My mum is sixty-five and can barely use a mobile phone.
I never thought this was possible. Never thought I’d have to worry about my mother having to read my status updates or blog posts about trekking though Malaysia with a guy I just met at a hostel. My worlds are colliding. Colliding in a way that doesn’t feel natural. I’m too transparent. I don’t have the luxury of a filter unless I get all ninja style on all of my privacy settings.
I’m now imagining scenes of my mother posting reprimands in disjointed English next to a drunken picture I’ve been tagged in (not really, I would have lost public respect long ago if I didn’t learn the art of untagging and deletion). Everything about this seems inappropriate. What a modern paradigm; a first world problem of a cyber identity crisis.

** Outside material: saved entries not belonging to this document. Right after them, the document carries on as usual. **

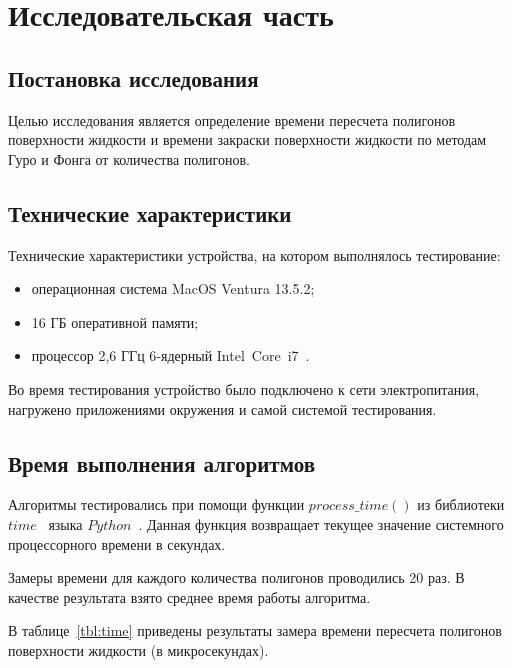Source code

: \chapter{Исследовательская часть}

\section{Постановка исследования}

Целью исследования является определение времени пересчета полигонов поверхности жидкости и времени закраски поверхности жидкости по методам Гуро и Фонга от количества полигонов.



\section{Технические характеристики}

Технические характеристики устройства, на котором выполнялось тестирование:
\begin{itemize}[label={---}]
	\item операционная система MacOS Ventura 13.5.2;
	\item 16 ГБ оперативной памяти;
    \item процессор 2,6 ГГц 6‑ядерный Intel Core i7~\cite{intel}.

\end{itemize}

Во время тестирования устройство было подключено к сети электропитания, нагружено приложениями окружения и самой системой тестирования.

\section{Время выполнения алгоритмов}

Алгоритмы тестировались при помощи функции $process\_time()$ из библиотеки $time$~\cite{pythonlangtime} языка $Python$~\cite{python}. 
Данная функция возвращает текущее значение системного процессорного времени в секундах.

Замеры времени для каждого количества полигонов проводились 20 раз. 
В качестве результата взято среднее время работы алгоритма. 

В таблице~\ref{tbl:time} приведены результаты замера времени пересчета полигонов поверхности жидкости (в микросекундах). 


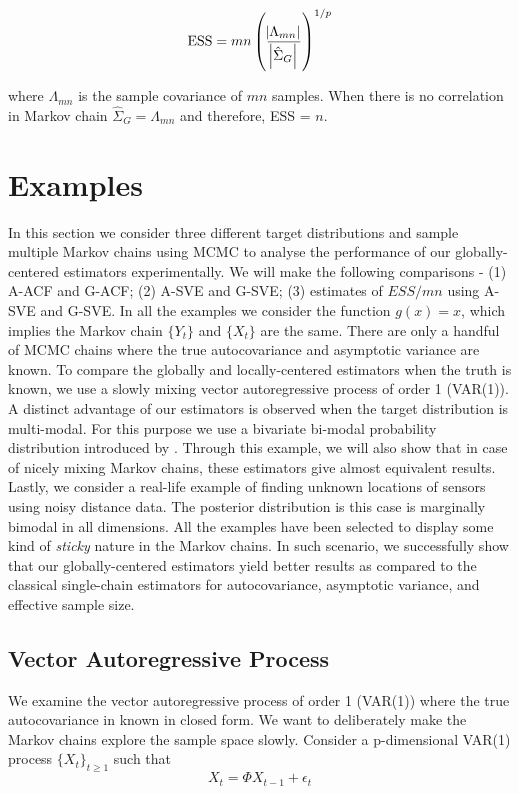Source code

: \documentclass[11pt]{article}
\theoremstyle{remark}
\begin{document}
\[
\text{ESS} = mn\left(\dfrac{\abs{\Lambda_{mn}}}{\abs{\hat{\Sigma}_{G}}}\right)^{1/p}
\]

where $\Lambda_{mn}$ is the sample covariance of $mn$ samples. When there is no correlation in Markov chain $\hat{\Sigma}_{G} = \Lambda_{mn}$ and therefore, ESS = $n$. 

\section{Examples} \label{sec:examples}

In this section we consider three different target distributions and sample multiple Markov chains using MCMC to analyse the performance of our globally-centered estimators experimentally. We will make the following comparisons - (1) A-ACF and G-ACF; (2) A-SVE and G-SVE; (3) estimates of $ESS/mn$ using A-SVE and G-SVE. In all the examples we consider the function $g(x) = x$, which implies the Markov chain $\{Y_t\}$ and $\{X_t\}$ are the same. There are only a handful of MCMC chains where the true autocovariance and asymptotic variance are known. To compare the globally and locally-centered estimators when the truth is known, we use a slowly mixing vector autoregressive process of order 1 (VAR(1)). A distinct advantage of our estimators is observed when the target distribution is multi-modal. For this purpose we use a bivariate bi-modal probability distribution introduced by \cite{gelman1991note}. Through this example, we will also show that in case of nicely mixing Markov chains, these estimators give almost equivalent results. Lastly, we consider a real-life example of finding unknown locations of sensors using noisy distance data. The posterior distribution is this case is marginally bimodal in all dimensions. All the examples have been selected to display some kind of \textit{sticky} nature in the Markov chains. In such scenario, we successfully show that our globally-centered estimators yield better results as compared to the classical single-chain estimators for autocovariance, asymptotic variance, and effective sample size.


\subsection{Vector Autoregressive Process} \label{ex:var}

We examine the vector autoregressive process of order 1 (VAR(1)) where the true autocovariance in known in closed form. We want to deliberately make the Markov chains explore the sample space slowly. Consider a p-dimensional VAR(1) process $\{X_t\}_{t \geq 1}$ such that
%
\[
X_t = \Phi X_{t-1} + \epsilon_t
\]
\end{document}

One of my older generation relatives new to FB posted a status to inform everyone of a recent death in the family. Something like “dearest Uncle Gilbert has passed, our prays and sympathy are with him. LOL”
She thought LOL meant ‘lots of love.’
Accidental sarcasm packaged up into three awkward letters. It was so versatile, rolling out gems like, “Haven’t seen you ages. Wouldn’t it be great if we could catch up, LOL” AND “You don’t look fat in the dress, LOL” AND “I really miss you, LOL”
I guess my point is, some things taken out of context are funny. Other times it’s embarrassing. And some times being on FB is a constant struggle to establish context for inappropriate jokes. Or maybe I should just delete family members and colleagues off my account. Or stop offending people with strong opinions. Or maybe grow some balls. Because sometimes, in order to be authentic to who you are, you have to accept you can’t please all of the people all of the time.
Be real, be honest, be with integrity, be respectful, be with fucking gusto, be yourself. Mantra for the modern world.